Ce n’est plus un baptême du feu mais une énième confirmation pour le nouveau président sud-coréen Moon Jae-in que le Nord poursuit activement son programme balistique. Pour la cinquième fois depuis son investiture le 10 mai, Moon a dû faire face, jeudi matin, au tir d’une salve de missiles sol-mer par le régime de Pyongyang.

Comme lors de l’essai du 29 mai, les engins «non-identifiés ont été lancés depuis le voisinage de Wonsan, dans la province de Kangwon», a précisé le commandement des chefs d’état-major interarmées, et ont parcouru une «distance de vol d’environ 200 kilomètres» avant de s’abîmer dans la mer du Japon.

Ce dixième tir depuis le début de l’année n’aurait pas été mené en violation des résolutions du Conseil de sécurité des Nations unies selon l’état-major interarmées. Lee Il-Woo, un expert de l’institut Korea Defence a confirmé à l’AFP que ces missiles de croisière de courte portée n’étaient pas concernés par les sanctions internationales. «Ils sont bien plus lents que les missiles balistiques et peuvent être abattus par des canons antiaériens.»

«En avance sur la menace?»

Il pourrait s’agir de la version nord-coréenne du Kh-35 russe, un missile antinavire que la Corée perfectionne depuis au moins trois ans et avec lequel elle a menacé de couler les navires américains ces dernières semaines. Il a été exhibé en avril lors de la grande parade des Kim qui célébrait la naissance de Kim Il-sung, le père fondateur de la République populaire de Corée.

Ce tir va nourrir les craintes répétées des voisins de la Corée du nord et des Etats-Unis. Mercredi, le chef de l’agence américaine de défense antimissile, le vice-amiral James Syring, avait fait part de sa «grande inquiétude» sur les «progrès réalisés par la Corée du nord au cours des six derniers mois dans le perfectionnement de la technologie des missiles balistiques (ICBM, ndlr). […] Je ne dirais pas que nous sommes parfaitement en avance sur la menace, je dirais que nous abordons la menace que nous connaissons aujourd’hui.»

La grande inconnue, sinon inquiétude, reste le degré de maîtrise de la technologie des ICBM, capables de parcourir plusieurs milliers de kilomètres.
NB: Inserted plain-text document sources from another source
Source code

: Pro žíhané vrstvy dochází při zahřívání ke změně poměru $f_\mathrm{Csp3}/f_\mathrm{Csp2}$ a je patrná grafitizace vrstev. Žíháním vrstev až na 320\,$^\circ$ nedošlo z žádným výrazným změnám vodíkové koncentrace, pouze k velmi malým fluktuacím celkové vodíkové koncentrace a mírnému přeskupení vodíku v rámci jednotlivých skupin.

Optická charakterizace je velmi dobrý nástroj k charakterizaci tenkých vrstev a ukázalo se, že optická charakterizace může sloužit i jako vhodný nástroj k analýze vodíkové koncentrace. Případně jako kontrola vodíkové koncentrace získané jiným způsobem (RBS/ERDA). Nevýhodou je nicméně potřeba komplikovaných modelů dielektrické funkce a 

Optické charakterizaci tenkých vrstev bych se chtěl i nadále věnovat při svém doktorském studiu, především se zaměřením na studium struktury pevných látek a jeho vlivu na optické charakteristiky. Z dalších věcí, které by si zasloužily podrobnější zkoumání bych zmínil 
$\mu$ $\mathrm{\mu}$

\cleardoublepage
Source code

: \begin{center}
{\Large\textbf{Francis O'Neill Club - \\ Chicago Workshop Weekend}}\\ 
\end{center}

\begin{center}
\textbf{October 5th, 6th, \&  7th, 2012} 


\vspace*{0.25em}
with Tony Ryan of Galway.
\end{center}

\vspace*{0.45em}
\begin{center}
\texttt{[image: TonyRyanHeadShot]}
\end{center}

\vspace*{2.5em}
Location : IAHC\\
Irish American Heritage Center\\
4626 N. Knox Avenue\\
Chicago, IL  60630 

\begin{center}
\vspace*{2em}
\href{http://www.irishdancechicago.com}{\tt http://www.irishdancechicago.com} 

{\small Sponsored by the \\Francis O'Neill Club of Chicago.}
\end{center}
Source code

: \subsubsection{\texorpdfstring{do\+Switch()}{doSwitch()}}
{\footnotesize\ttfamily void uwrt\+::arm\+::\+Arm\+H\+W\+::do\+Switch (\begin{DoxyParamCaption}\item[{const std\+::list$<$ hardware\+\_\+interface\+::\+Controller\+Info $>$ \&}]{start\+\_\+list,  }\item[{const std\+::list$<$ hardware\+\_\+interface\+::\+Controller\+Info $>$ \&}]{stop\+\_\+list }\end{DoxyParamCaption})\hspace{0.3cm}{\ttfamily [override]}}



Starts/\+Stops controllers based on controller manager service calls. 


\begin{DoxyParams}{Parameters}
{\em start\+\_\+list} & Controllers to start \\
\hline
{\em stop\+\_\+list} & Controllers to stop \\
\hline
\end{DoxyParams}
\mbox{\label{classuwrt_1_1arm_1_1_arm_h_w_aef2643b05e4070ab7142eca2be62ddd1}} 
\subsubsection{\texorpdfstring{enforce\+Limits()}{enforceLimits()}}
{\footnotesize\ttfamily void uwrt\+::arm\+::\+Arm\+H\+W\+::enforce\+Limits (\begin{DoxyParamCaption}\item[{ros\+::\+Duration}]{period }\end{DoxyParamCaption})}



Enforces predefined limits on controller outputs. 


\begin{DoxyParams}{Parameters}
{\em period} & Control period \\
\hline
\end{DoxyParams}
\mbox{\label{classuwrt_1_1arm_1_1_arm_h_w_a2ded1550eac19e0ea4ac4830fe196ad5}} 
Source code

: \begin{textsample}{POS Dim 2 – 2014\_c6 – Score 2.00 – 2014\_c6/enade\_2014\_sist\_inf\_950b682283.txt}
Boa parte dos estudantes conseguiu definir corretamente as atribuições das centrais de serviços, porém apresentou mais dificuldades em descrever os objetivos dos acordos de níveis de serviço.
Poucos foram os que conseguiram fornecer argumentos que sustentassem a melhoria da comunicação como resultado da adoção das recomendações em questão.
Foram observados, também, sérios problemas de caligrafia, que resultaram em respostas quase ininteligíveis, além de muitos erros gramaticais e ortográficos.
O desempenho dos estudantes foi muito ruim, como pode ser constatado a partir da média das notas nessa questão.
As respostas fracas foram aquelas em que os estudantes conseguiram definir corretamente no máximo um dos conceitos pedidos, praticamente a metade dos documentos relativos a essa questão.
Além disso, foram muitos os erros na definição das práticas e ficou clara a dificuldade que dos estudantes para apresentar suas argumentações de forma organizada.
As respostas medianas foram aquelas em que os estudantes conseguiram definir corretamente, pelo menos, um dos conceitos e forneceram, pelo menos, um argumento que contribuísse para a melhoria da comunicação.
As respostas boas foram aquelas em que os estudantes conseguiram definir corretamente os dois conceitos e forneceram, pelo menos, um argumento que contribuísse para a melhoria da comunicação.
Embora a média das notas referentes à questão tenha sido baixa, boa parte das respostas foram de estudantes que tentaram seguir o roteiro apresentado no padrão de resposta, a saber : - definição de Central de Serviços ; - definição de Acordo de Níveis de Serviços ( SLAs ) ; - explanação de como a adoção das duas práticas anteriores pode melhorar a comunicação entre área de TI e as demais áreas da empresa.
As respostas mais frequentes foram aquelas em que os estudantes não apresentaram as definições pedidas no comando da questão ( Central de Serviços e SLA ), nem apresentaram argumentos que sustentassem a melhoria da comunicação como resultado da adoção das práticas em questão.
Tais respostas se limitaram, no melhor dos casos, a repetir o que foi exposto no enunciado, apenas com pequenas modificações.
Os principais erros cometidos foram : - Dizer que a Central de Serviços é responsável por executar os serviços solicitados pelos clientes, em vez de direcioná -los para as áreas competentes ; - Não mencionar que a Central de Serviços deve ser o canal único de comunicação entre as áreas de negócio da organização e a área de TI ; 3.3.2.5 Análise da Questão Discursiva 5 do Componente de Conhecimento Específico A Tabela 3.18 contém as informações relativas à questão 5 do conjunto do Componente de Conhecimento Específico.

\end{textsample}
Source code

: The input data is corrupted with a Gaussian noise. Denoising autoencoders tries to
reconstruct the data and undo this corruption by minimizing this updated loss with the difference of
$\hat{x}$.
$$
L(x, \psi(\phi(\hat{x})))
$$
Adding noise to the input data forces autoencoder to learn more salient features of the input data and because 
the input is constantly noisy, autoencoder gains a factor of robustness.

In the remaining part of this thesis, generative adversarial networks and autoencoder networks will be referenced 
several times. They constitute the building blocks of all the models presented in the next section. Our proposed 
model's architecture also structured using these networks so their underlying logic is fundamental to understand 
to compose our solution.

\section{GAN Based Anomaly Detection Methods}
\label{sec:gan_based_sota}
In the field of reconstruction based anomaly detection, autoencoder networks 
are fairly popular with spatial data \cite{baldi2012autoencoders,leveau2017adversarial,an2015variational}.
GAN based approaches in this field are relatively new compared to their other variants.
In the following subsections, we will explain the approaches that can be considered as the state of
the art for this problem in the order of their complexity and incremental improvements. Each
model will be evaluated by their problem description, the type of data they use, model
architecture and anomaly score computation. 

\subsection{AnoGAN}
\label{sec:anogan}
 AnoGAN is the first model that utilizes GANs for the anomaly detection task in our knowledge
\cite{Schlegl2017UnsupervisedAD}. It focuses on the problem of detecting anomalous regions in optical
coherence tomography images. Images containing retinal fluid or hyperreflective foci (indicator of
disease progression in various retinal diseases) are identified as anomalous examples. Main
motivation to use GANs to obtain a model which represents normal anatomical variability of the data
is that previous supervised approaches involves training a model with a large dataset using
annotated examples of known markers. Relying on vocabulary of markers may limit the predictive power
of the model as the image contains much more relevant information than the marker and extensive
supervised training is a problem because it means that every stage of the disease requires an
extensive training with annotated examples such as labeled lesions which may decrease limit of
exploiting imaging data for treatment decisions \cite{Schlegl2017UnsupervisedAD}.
Depuis le début de 2016, la Corée du nord a procédé à deux essais nucléaires et à près d’une trentaine de tirs d’engins de courte, moyenne et longue portée.

Celui de ce matin démontre que le régime de Pyongyang n’est guère impressionné par le vote, la semaine dernière, d’un nouveau texte alourdissant les sanctions à son encontre. Ce tir intervient également quelques heures après l’annonce par Séoul de la suspension du déploiement du Thaad, ce bouclier antimissile américain qui fâche les Nord-coréens, les Chinois et dans une moindre mesure les Russes.

Divisions en Corée du sud

Mercredi, l’administration de Moon Jae-in a décidé de geler l’installation de quatre nouveaux lanceurs après une première mise en place en avril de deux antimissiles qui a provoqué la colère des habitants du comté méridional de Seongju et créé des divisions dans la société et la classe politique sud-coréenne. La salve de Pyongyang risque de fragiliser la timide politique de la main tendue au nord lancée par Moon depuis son arrivée à la présidence.

Il y a quelques jours, la zone où se sont abîmés les engins ce matin, était encore activement parcourue par les flottes aériennes et navales des armées japonaises et américaines qui effectuaient des entraînements militaires grandeur nature. Mais depuis 48 heures, les porte-avions USS Carl Vinson et USS Ronald Reagan ont quitté les eaux de la mer de l’est comme elles sont également dénommées. Après avoir participé à la montée des tensions sur la péninsule coréenne en avril, le Carl Vinson fait route vers sa base de San Diego en Californie.

Il sera remplacé par le Nimitz et le sous-marin d’attaque USS Cheyenne, grand bâtiment de 6900 tonnes, est arrivé dans le port de Busan (sud de la Corée) mardi en provenance de Pearl Harbor, son port d’attache. Les Etats-Unis ne désertent donc pas la région, mais continuent de maintenir la pression sur Kim Jong-un qui poursuit sans relâche son programme balistique malgré les rodomontades de Donald Trump et les sanctions.